Task - Once the pictures are removed, output the remaining entries exactly as given.

Data records -
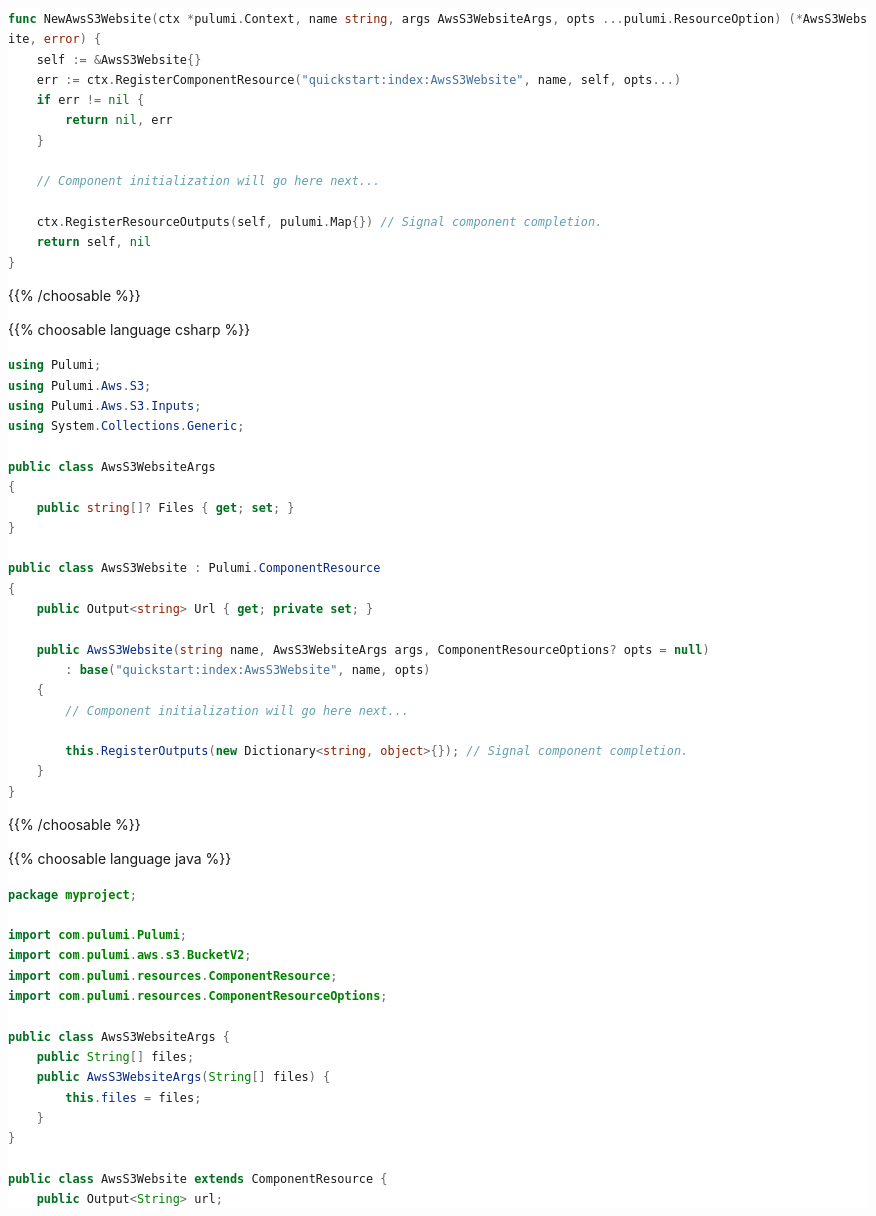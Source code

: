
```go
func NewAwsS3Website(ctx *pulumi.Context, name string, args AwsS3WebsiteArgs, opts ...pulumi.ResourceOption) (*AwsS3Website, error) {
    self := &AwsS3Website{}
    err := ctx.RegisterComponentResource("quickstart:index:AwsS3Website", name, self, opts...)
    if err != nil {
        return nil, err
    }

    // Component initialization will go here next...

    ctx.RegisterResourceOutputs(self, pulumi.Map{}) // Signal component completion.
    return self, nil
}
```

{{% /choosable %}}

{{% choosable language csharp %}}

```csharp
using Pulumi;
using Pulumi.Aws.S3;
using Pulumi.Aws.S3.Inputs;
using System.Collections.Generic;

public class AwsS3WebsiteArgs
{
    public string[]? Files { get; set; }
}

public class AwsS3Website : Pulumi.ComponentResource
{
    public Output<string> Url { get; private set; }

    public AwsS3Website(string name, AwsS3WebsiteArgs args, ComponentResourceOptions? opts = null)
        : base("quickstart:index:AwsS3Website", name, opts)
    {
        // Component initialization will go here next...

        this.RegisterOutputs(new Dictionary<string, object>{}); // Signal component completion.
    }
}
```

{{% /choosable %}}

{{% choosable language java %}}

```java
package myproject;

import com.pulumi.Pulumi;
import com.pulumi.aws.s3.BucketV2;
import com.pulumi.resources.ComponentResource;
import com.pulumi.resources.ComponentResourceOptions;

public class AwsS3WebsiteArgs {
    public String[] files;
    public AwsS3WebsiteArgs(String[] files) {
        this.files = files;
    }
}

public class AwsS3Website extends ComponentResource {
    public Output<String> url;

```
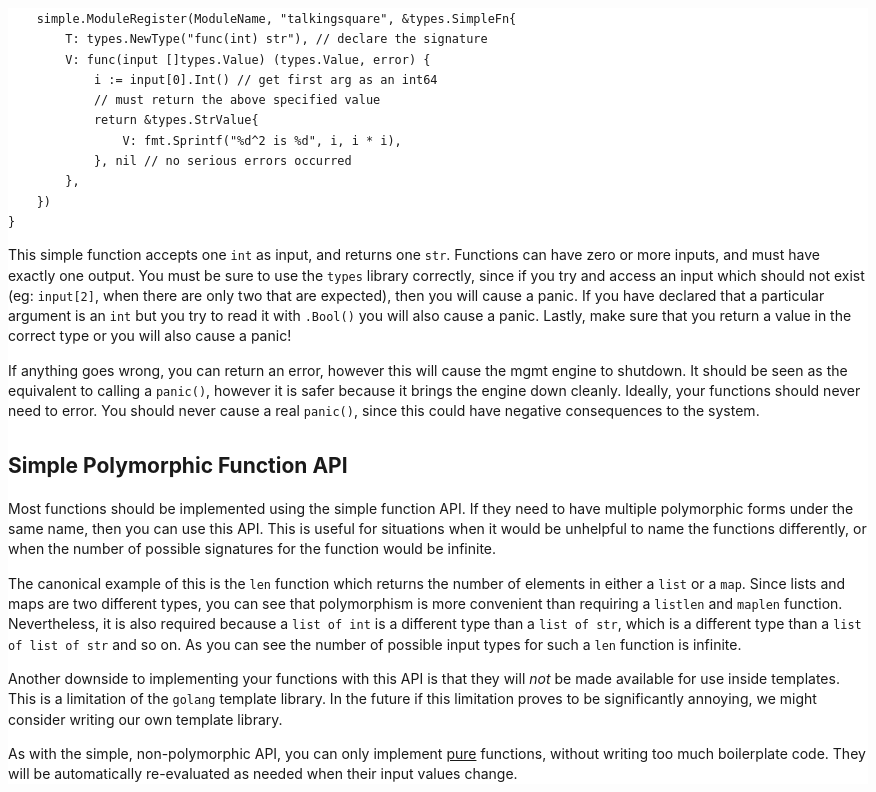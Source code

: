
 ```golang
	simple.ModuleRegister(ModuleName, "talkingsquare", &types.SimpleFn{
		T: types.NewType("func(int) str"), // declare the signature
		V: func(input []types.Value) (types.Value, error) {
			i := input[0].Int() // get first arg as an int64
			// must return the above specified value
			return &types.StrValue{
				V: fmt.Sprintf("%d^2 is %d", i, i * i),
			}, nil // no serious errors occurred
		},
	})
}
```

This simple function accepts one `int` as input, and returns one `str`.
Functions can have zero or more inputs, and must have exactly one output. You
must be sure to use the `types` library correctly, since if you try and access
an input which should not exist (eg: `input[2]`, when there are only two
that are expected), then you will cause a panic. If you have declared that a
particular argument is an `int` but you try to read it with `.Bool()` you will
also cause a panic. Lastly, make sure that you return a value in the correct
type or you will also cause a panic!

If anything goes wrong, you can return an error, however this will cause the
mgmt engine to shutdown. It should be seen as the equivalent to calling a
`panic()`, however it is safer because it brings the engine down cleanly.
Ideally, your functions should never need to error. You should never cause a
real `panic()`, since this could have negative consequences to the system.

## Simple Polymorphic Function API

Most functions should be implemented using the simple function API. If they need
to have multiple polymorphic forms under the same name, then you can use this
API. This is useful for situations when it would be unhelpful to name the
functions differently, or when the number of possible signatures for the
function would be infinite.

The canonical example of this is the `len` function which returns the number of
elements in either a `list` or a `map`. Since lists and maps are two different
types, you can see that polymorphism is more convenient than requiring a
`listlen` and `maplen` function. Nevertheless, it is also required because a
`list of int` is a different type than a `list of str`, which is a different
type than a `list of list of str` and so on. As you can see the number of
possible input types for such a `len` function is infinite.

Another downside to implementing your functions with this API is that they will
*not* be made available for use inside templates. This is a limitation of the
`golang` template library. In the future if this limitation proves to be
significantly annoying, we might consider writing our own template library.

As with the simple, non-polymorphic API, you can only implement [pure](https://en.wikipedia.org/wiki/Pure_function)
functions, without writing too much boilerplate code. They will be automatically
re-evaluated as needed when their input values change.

Answer section -
Source code

:
```go
func NewAwsS3Website(ctx *pulumi.Context, name string, args AwsS3WebsiteArgs, opts ...pulumi.ResourceOption) (*AwsS3Website, error) {
    self := &AwsS3Website{}
    err := ctx.RegisterComponentResource("quickstart:index:AwsS3Website", name, self, opts...)
    if err != nil {
        return nil, err
    }

    // Component initialization will go here next...

    ctx.RegisterResourceOutputs(self, pulumi.Map{}) // Signal component completion.
    return self, nil
}
```

{{% /choosable %}}

{{% choosable language csharp %}}

```csharp
using Pulumi;
using Pulumi.Aws.S3;
using Pulumi.Aws.S3.Inputs;
using System.Collections.Generic;

public class AwsS3WebsiteArgs
{
    public string[]? Files { get; set; }
}

public class AwsS3Website : Pulumi.ComponentResource
{
    public Output<string> Url { get; private set; }

    public AwsS3Website(string name, AwsS3WebsiteArgs args, ComponentResourceOptions? opts = null)
        : base("quickstart:index:AwsS3Website", name, opts)
    {
        // Component initialization will go here next...

        this.RegisterOutputs(new Dictionary<string, object>{}); // Signal component completion.
    }
}
```

{{% /choosable %}}

{{% choosable language java %}}

```java
package myproject;

import com.pulumi.Pulumi;
import com.pulumi.aws.s3.BucketV2;
import com.pulumi.resources.ComponentResource;
import com.pulumi.resources.ComponentResourceOptions;

public class AwsS3WebsiteArgs {
    public String[] files;
    public AwsS3WebsiteArgs(String[] files) {
        this.files = files;
    }
}

public class AwsS3Website extends ComponentResource {
    public Output<String> url;

```
Source code

:
 ```golang
	simple.ModuleRegister(ModuleName, "talkingsquare", &types.SimpleFn{
		T: types.NewType("func(int) str"), // declare the signature
		V: func(input []types.Value) (types.Value, error) {
			i := input[0].Int() // get first arg as an int64
			// must return the above specified value
			return &types.StrValue{
				V: fmt.Sprintf("%d^2 is %d", i, i * i),
			}, nil // no serious errors occurred
		},
	})
}
```

This simple function accepts one `int` as input, and returns one `str`.
Functions can have zero or more inputs, and must have exactly one output. You
must be sure to use the `types` library correctly, since if you try and access
an input which should not exist (eg: `input[2]`, when there are only two
that are expected), then you will cause a panic. If you have declared that a
particular argument is an `int` but you try to read it with `.Bool()` you will
also cause a panic. Lastly, make sure that you return a value in the correct
type or you will also cause a panic!

If anything goes wrong, you can return an error, however this will cause the
mgmt engine to shutdown. It should be seen as the equivalent to calling a
`panic()`, however it is safer because it brings the engine down cleanly.
Ideally, your functions should never need to error. You should never cause a
real `panic()`, since this could have negative consequences to the system.

## Simple Polymorphic Function API

Most functions should be implemented using the simple function API. If they need
to have multiple polymorphic forms under the same name, then you can use this
API. This is useful for situations when it would be unhelpful to name the
functions differently, or when the number of possible signatures for the
function would be infinite.

The canonical example of this is the `len` function which returns the number of
elements in either a `list` or a `map`. Since lists and maps are two different
types, you can see that polymorphism is more convenient than requiring a
`listlen` and `maplen` function. Nevertheless, it is also required because a
`list of int` is a different type than a `list of str`, which is a different
type than a `list of list of str` and so on. As you can see the number of
possible input types for such a `len` function is infinite.

Another downside to implementing your functions with this API is that they will
*not* be made available for use inside templates. This is a limitation of the
`golang` template library. In the future if this limitation proves to be
significantly annoying, we might consider writing our own template library.

As with the simple, non-polymorphic API, you can only implement [pure](https://en.wikipedia.org/wiki/Pure_function)
functions, without writing too much boilerplate code. They will be automatically
re-evaluated as needed when their input values change.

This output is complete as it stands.